Wird nicht passieren, aber man darf ja noch träumen. 😉
KK
25. April 2023 @ 18:21
“Doch nun bröckelt die Solidarität mit der Ukraine…”
Das wäre zu schön, um wahr zu sein!
Denn die Ukraine vertritt weder die im Lissabon-Vertrag fixierten “europäischen Werte”, noch ist das auch nur ansatzweise ein demokratischer Staat – sie war vielleicht mal auf einem guten Weg zumindest in die richtige Richtung, bis der sog. EURO-Maidan 2014 Ultranationalisten und Faschisten nach ganz oben gespült hatte. Seitdem geht es wieder rückwärts, wie der Demokratieindex des Economist zB darlegt. Und die Haltung vieler Ukrainer gegenüber der russischsprachigen Minderheit (und Russen sowieso), so wie sie sich im Handeln und der Sprache darstellt, kann man leider inzwischen nur noch als rassistisch und volksverhetzend einordnen.

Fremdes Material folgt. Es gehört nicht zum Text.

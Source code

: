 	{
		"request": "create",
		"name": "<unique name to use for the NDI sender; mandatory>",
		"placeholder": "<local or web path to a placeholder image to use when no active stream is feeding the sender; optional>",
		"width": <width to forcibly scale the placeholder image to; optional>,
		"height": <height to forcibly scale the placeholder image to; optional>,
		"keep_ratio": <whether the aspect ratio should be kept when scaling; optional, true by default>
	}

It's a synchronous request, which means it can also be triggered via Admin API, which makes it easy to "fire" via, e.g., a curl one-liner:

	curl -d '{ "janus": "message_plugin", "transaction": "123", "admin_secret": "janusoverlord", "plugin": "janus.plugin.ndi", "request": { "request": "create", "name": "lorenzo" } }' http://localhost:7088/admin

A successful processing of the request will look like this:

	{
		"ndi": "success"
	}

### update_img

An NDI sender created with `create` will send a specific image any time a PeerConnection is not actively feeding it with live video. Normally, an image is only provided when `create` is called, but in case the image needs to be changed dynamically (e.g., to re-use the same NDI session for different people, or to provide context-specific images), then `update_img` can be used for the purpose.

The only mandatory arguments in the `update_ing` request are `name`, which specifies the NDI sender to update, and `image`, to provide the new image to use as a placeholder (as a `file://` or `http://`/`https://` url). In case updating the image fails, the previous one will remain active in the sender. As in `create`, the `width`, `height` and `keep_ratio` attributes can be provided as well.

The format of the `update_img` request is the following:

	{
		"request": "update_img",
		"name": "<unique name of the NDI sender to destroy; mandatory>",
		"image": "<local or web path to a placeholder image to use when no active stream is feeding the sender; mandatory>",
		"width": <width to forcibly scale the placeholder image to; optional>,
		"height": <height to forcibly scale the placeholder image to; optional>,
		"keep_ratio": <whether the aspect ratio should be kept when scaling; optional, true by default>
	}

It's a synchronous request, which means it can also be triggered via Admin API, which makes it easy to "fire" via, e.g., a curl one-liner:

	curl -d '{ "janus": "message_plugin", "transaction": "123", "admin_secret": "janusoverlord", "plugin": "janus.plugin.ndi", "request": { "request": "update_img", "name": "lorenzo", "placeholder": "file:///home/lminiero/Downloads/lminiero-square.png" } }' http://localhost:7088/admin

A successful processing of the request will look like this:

Daneben gibt es noch eine regierungsnahe “Feindesliste”, wo all die inländischen und ausländischen Personen mit ihren persönlichen Daten wie der Wohnadresse aufgelistet sind, die nicht die Meinung der ukrainischen Regierung verteten (Herrr Mützenich als SPF-Fraktionschef im Deutschen Bundestag steht zB auch drauf). Eine so geartete Liste, würde sie in einem islamischen Land derart publiziert, würde hier als Fatwa/Todesliste und die Urheber als Terroristen eingestuft.
Es wird Zeit, sich um die eigenen Probleme, von denen die EU im vergangenen Jahr mehr als genug angehäuft hat, und um die eigenen Bürger zu kümmern!
ebo
25. April 2023 @ 18:27
Das Problem ist die falsch verstandene Solidarität.
Sanktionen helfen der Ukraine nicht, schaden aber Deutschland und der EU.
Waffen und Munition sind Sache der Nato, nicht der EU. Die sollte sich lieber um eine Verhandlungslösung kümmern – dabei kann die Rücknahme der Sanktionen helfen!
Und beim Getreide hätte sich Brüssel besser mal in die Verhandlungen mit Russland eingeschaltet, statt einen Deal auf Kosten der eigenen Bauern & Bürger zu machen!